Foi só um episódio rápido. No dia posterior ele já estava correndo e brincando com uma das inúmeras bolinhas que teve. Ou quem sabe cavando um buraco, ou mais: descobrindo um vazamento nos canos de casa. Podia até trabalhar como auxiliar na Corsan.

Apesar de algumas artes, o meu nenê era muito amável. Podia sentir quando estávamos tristes, e era compreensível o suficiente pra fazer companhia e carinho. Nunca me esqueço quando saí no pátio e ele estava dormindo na rampa da garagem junto com o meu pai no solzinho, foi uma cena linda.

Neste quesito meu pai sempre foi o mais presente, toda noite ficava bastante tempo com o Bru. Grandes amigos, parceiros de todas as horas. Meu irmão nem tanto, mas tinha uma boa relação, de respeito, o Bruce obedecia aos comandos dele. A mãe não conseguia não dar um pãozinho com patê pra ele e o chamava com apelidos carinhosos nas suas caminhadas pelo pátio.

Depois de tanta agitação, o Bru começou a dar os primeiro sinais de que já não era mais um jovenzinho, nem queria mais tanta brincadeira, preferia ficar quietinho, mas sempre na nossa companhia.

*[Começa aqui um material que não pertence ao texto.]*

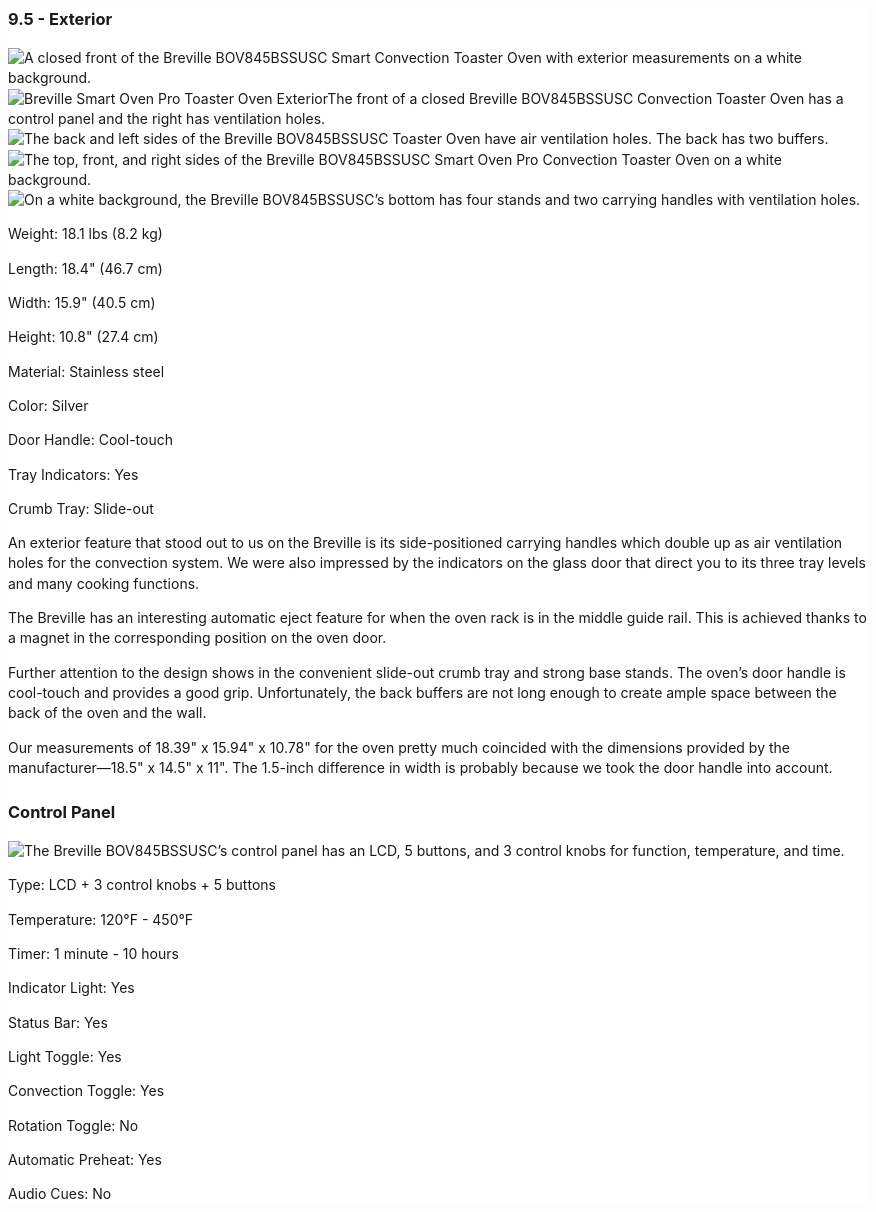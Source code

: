 ### 9.5 - Exterior

<img src="https://cdn.healthykitchen101.com/reviews/images/toaster-ovens/clbzxb6v4001f6288f38990l3.jpg" alt="A closed front of the Breville BOV845BSSUSC Smart Convection Toaster Oven with exterior measurements on a white background." width="300px" height="200px"><img src="https://cdn.healthykitchen101.com/reviews/images/toaster-ovens/cl9wc3y9w0043q5887evi9i8i.jpg" alt="Breville Smart Oven Pro Toaster Oven ExteriorThe front of a closed Breville BOV845BSSUSC Convection Toaster Oven has a control panel and the right has ventilation holes." width="300px" height="200px"><img src="https://cdn.healthykitchen101.com/reviews/images/toaster-ovens/cl9wc47zx0044q58837933ig1.jpg" alt="The back and left sides of the Breville BOV845BSSUSC Toaster Oven have air ventilation holes. The back has two buffers." width="300px" height="200px"><img src="https://cdn.healthykitchen101.com/reviews/images/toaster-ovens/cl9wc4gq80045q5889jgj1t02.jpg" alt="The top, front, and right sides of the Breville BOV845BSSUSC Smart Oven Pro Convection Toaster Oven on a white background." width="300px" height="200px"><img src="https://cdn.healthykitchen101.com/reviews/images/toaster-ovens/cl9wc4pny0046q5882a2a58pg.jpg" alt="On a white background, the Breville BOV845BSSUSC’s bottom has four stands and two carrying handles with ventilation holes." width="300px" height="200px">

Weight: 18.1 lbs (8.2 kg)

Length: 18.4" (46.7 cm)

Width: 15.9" (40.5 cm)

Height: 10.8" (27.4 cm)

Material: Stainless steel

Color: Silver

Door Handle: Cool-touch

Tray Indicators: Yes

Crumb Tray: Slide-out

An exterior feature that stood out to us on the Breville is its side-positioned carrying handles which double up as air ventilation holes for the convection system. We were also impressed by the indicators on the glass door that direct you to its three tray levels and many cooking functions.

The Breville has an interesting automatic eject feature for when the oven rack is in the middle guide rail. This is achieved thanks to a magnet in the corresponding position on the oven door.

Further attention to the design shows in the convenient slide-out crumb tray and strong base stands. The oven’s door handle is cool-touch and provides a good grip. Unfortunately, the back buffers are not long enough to create ample space between the back of the oven and the wall.

Our measurements of 18.39" x 15.94" x 10.78" for the oven pretty much coincided with the dimensions provided by the manufacturer—18.5" x 14.5" x 11". The 1.5-inch difference in width is probably because we took the door handle into account.

### Control Panel

<img src="https://cdn.healthykitchen101.com/reviews/images/toaster-ovens/cl9wc9wl40048q58818m1a8qi.jpg" alt="The Breville BOV845BSSUSC’s control panel has an LCD, 5 buttons, and 3 control knobs for function, temperature, and time." width="300px" height="200px">

Type: LCD + 3 control knobs + 5 buttons

Temperature: 120°F - 450°F

Timer: 1 minute - 10 hours

Indicator Light: Yes

Status Bar: Yes

Light Toggle: Yes

Convection Toggle: Yes

Rotation Toggle: No

Automatic Preheat: Yes

Audio Cues: No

A saúde já não era a mesma, ficou acima do peso e a coluna já começava a falhar. E sentíamos que o Bruce não era mais o mesmo, sentíamos que o ritmo era outro. Meu coração apertava cada vez que eu via as patinhas dele fracas e que ele ficava brabo com isso.

Foram sete dias de dor e tristeza, não era só a coluna, mas também os rins que incomodavam. E foi então, que no dia 12 de setembro, um domingo à noite que chegamos faceiros em casa, com a crença na motivação que o veterinário havia nos dado, que o Bru estava deitado no pátio, somente em corpo. O meu nenê tinha ido embora.

Nesses dias ele só ficava dentro da casinha, mas na hora de ir embora, tentou ficar perto da gente, mas não conseguiu.

No momento que percebi a presença da morte, senti um aperto no peito muito forte. Minhas pernas quase não aguentaram e chorei em soluços a perda de um membro da família.

Doeu muito e está doendo ainda. Um amor puro e verdadeiro, sem nenhuma maldade, não tinha como não doer. O Bruce nos proporcionou tantos sorrisos! Foram nove anos. E agora são oito dias sem ele. Oito dias de imensa saudade.

É estranho chegar em casa e não vê-lo. É horrível perceber que a morte o tenha levado, deixando esse pátio vazio e sem graça. Não entro na garagem sem deixar um lágrima ao ver que algum objeto dele ainda está ali.

Pode parecer exagero pra alguém que já perdeu uma pessoa querida, mas o Bruce era nosso. Pra gente, só ele tinha aquele corte na língua, só ele uivava pra ambulância, só ele invandia a área em troca de um pãozinho, só ele era capaz de nos arrancar um sorriso quando estávamos todos brigados.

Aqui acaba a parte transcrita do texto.